# Frontier Full Coolant Flush



## joefrontier (Apr 26, 2007)

Well I did it! (V6 SE, 45,000 miles) (not sure if it was ever done before I bought it at 43,000) (old coolant looked clean and no debris)

And boy was it a pain. I mostly used the Hayes Manual to "Flush" the coolant since it made more sense to me and less mess.

By no means is this a NO MESS procedure (I am not a mechanic by trade).

The hardest part that I had to figure out was to get at the engine block drain plugs. If I could make a suggestion that is not in the manuals is to jack up the front of the truck, place on jack stands, remove front tires, remove protective rubber side shield in the wheel housing, set them aside and you will be able to get at the engine block drain plugs better than from under the truck. 

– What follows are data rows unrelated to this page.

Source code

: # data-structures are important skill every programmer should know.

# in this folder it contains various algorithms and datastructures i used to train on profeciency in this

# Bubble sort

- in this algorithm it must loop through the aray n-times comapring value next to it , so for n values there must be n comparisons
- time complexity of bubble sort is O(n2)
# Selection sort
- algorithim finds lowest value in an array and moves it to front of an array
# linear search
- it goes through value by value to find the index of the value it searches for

Also, get yourself a torque air gun to get those bad boys off. By no means could I even move these out without my air gun. Also get the biggest pan you can under the engine drain plugs because it is going to pour out like Niagra Falls, even after you empty the radiator. Wear eye shields!

I removed the thermostat. Once you get the thermostat out you can replace the hoses (temp) (w/o the termostat) hook up a garden hose to the radiator and run water through and out the top hose that dumps into a bucket. I thought that this would work better than adding water, running the truck, removing the water, adding again, removing it again, and so on. I never had to run the truck to do the flush. I let the garden hose do the flush. I replaced the thermostat with a new one (Nissan OEM) 10$.

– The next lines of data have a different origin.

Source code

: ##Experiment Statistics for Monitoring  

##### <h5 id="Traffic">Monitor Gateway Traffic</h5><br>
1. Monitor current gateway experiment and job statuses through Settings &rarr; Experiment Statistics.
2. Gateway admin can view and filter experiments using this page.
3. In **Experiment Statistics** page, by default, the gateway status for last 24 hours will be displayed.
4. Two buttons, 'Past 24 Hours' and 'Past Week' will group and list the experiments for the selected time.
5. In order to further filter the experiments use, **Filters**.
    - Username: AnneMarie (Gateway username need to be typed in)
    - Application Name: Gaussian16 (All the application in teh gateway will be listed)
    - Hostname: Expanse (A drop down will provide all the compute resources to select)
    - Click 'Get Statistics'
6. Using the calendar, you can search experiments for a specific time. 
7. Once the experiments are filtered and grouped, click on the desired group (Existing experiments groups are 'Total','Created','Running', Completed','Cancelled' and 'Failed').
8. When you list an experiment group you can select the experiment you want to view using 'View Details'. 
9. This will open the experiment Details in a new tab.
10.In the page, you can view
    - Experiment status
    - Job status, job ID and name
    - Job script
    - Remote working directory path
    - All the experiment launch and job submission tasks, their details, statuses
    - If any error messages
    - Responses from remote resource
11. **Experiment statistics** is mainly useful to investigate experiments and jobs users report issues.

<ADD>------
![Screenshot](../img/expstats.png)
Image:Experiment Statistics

Total time - approx 8 hrs. - Took me a while to figure out how to get those stupid drain plugs out of the block. This included cleanup, mixing coolant, etc. However, this was the first time on this truck so I am sure next time will not take as long. 

As I don't plan on doing a full flush next time. I'm going to drain the radiator and add new. I am planning on adding the Royal Purple engine coolant additive as soon I test drive it an make sure I have no leaks.


----------



## Geaux504360 (Oct 10, 2014)

You don’t have any pictures do you?


----------



## BRubble (Jun 22, 2014)

Good Job Joe,

I did the Block Drain, a couple of time's on a '93 I4 Hardbody that I had,, and the Block Drain was hard to deal with also.

Don't know why they make it so hard for us. On my Utility Tractor,, the Manufacturer put a Valve on the Block Drain,, with a Lever to Open and Close it. They could easily do that for our Pickup's as well.

Maybe draining the Block help's make the Water Pump last longer. On the '93,, the Water Pump went out @ 174K mile's. It was makeing a low level whirring noise from about 100K mile's that I didn't know what it was until the new Water Pump,, and no more Whirring Noise.

I downloaded the Nissan Service Manual for my '13. Can't beat free, and If needed I can print out what I need when doing Service or Repair work. I'm pretty sure that you can download the SM for your Truck as well. Good to have, when needed.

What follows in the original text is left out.